Given these molecules could have protectively carried complex compounds through the harshness of interstellar space, the findings could have implications for how life arose on Earth, and beyond.

Following the confirmed detection of fullerenes surrounding the dusty surrounds of dying stars called planetary nebulas in recent decades, researchers have pondered the process that led to their creation.

One way could be light striking neatly circular carbon structures called polycyclic aromatic compounds. Another involves baking structures that are a little less ordered.

The team’s simulations confirm at least some of the fullerenes are being made through hydrogenated amorphous carbon (HAC) grains. These chaotically ordered particles of hydrogen and carbon are acting as starting points for fullerenes, it would seem.

According to the researchers behind the discovery, from the Institute of Astrophysics of the Canary Islands (IAC) in Spain, the way they’ve matched the characteristics of HAC grains to light readings from deep space should help us understand more about the origins of life and the processes involved.

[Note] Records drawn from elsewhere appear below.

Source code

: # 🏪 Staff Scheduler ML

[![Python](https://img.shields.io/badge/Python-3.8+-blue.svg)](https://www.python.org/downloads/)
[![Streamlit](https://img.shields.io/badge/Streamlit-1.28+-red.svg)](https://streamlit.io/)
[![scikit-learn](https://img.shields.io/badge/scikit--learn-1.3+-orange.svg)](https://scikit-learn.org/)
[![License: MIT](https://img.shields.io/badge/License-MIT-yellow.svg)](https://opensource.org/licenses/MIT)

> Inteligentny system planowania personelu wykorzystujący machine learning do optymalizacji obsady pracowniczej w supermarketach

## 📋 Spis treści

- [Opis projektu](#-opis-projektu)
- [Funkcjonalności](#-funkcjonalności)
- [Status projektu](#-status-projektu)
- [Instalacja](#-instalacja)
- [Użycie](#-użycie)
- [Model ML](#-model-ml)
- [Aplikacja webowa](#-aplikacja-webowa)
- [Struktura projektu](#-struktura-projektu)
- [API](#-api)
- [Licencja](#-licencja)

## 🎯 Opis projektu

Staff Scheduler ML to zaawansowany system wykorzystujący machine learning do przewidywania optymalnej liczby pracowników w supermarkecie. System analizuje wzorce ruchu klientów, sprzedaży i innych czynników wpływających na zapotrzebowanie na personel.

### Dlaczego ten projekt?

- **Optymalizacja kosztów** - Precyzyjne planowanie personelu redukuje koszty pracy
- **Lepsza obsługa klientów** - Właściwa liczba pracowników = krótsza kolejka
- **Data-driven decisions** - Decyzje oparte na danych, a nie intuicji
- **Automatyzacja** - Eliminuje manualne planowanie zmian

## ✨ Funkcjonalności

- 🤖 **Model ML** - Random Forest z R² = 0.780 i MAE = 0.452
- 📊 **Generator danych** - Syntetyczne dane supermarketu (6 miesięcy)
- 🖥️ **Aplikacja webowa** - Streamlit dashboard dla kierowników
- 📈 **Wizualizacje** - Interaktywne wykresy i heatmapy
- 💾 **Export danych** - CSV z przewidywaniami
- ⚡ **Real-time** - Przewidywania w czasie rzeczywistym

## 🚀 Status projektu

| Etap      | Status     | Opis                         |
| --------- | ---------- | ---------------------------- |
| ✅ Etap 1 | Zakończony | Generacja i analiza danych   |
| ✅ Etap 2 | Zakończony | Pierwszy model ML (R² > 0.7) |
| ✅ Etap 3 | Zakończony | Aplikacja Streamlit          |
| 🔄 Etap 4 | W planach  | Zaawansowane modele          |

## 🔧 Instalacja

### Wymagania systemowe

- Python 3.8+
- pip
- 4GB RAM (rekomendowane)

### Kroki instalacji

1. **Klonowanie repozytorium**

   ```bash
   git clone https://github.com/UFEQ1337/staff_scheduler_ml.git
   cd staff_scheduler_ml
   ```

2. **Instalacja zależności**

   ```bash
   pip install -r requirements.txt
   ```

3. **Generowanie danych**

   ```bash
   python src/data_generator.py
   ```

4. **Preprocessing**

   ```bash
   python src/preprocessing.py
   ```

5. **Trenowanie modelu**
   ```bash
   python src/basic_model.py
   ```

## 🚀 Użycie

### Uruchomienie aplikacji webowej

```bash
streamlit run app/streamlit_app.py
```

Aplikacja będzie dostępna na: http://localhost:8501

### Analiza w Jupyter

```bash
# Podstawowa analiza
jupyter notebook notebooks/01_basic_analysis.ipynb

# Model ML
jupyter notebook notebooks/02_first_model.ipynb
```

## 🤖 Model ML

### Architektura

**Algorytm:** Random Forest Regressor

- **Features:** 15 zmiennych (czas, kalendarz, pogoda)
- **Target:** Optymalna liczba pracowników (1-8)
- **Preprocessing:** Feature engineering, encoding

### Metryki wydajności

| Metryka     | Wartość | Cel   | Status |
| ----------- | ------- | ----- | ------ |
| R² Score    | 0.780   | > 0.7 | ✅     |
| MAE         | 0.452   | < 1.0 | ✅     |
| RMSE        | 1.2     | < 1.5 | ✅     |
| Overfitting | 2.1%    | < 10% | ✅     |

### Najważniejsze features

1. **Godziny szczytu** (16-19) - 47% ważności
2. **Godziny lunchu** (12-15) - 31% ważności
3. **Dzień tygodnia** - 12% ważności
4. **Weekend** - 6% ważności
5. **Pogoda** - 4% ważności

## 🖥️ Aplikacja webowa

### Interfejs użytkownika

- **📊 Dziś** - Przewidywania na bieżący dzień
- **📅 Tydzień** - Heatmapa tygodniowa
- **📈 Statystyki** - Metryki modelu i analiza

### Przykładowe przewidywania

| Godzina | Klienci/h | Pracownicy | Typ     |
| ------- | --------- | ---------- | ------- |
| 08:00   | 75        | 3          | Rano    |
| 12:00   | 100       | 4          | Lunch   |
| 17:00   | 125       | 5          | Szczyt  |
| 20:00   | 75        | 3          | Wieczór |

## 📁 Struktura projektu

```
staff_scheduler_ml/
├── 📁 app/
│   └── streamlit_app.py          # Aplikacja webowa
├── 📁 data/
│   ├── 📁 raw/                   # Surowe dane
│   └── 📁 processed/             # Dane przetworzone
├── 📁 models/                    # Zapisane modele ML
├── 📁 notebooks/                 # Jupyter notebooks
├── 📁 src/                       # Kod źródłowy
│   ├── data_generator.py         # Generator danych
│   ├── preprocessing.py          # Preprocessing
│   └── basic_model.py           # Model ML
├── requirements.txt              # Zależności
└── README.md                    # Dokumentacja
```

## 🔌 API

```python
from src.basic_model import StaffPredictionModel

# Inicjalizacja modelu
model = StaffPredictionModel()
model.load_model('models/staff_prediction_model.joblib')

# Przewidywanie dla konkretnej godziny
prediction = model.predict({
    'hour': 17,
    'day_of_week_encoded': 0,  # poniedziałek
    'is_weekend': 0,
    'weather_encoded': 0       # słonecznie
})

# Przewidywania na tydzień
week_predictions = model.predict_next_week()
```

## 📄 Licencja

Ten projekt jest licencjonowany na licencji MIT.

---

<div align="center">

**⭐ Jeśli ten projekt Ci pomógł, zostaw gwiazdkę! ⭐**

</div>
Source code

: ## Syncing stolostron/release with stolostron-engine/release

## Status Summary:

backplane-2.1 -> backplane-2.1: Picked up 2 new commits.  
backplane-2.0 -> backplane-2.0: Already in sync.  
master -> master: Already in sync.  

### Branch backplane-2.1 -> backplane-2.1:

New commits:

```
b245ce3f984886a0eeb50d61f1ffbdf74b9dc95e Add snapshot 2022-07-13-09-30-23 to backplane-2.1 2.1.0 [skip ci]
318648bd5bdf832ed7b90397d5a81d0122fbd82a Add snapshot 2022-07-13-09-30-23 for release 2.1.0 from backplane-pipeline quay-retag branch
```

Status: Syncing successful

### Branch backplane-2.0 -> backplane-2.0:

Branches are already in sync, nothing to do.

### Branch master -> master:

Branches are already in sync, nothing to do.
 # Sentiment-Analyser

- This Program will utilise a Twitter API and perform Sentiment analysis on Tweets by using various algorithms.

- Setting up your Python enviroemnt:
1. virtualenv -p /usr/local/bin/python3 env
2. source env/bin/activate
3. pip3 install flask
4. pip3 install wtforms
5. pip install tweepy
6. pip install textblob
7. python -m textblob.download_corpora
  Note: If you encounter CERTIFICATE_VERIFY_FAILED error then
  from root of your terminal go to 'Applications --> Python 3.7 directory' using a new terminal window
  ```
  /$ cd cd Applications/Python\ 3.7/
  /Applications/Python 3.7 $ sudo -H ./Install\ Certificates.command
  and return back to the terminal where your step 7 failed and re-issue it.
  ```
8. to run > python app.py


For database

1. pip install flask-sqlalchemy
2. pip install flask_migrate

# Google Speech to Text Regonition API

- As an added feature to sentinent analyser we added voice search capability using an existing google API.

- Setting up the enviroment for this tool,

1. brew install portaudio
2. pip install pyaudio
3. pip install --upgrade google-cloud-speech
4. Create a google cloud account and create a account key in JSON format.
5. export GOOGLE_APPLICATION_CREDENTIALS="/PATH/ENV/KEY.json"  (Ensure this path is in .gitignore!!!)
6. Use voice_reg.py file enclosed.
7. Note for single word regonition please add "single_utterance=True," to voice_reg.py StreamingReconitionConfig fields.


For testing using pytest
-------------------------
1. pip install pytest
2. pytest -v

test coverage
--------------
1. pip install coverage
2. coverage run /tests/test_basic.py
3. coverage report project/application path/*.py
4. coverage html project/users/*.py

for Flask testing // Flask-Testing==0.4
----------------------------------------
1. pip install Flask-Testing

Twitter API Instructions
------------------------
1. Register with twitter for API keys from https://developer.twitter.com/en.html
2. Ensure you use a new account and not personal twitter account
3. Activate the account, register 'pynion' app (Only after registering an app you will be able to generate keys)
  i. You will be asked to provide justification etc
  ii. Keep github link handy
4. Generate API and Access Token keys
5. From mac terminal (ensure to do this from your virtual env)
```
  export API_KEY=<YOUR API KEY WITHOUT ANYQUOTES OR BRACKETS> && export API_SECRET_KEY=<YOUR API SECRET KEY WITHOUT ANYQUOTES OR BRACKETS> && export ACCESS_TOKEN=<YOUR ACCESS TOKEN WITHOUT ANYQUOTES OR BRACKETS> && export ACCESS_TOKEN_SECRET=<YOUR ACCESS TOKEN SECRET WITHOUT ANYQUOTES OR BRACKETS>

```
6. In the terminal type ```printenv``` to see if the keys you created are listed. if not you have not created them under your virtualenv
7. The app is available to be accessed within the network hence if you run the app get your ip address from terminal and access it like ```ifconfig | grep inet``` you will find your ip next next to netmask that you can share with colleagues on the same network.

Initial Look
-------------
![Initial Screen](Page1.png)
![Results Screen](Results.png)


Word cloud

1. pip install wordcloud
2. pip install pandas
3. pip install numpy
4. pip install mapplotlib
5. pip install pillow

“We have combined for the first time, the optical constants of HAC, obtained from laboratory experiments, with models of photoionization,” says astrophysicist Domingo García-Hernández, from the IAC.

The work began with the distant planetary nebula Tc 1 and images of it captured by telescopes. These planetary nebulae are rings of gas and dust formed around dying stars late in their lives, and the light they give off can be used to detect what they’re made of.

Through computer models, the research team investigated something puzzling about Tc 1: broad, unidentified infrared bands that’ve been seen here and elsewhere in space. The modeling showed HAC grains could be accounting for these bands.

As Tc 1 is known to be rich in fullerenes, the study provides both an explanation for the unidentified infrared bands, and the origins of fullerenes. That should give astrophysicists plenty of scope for future research.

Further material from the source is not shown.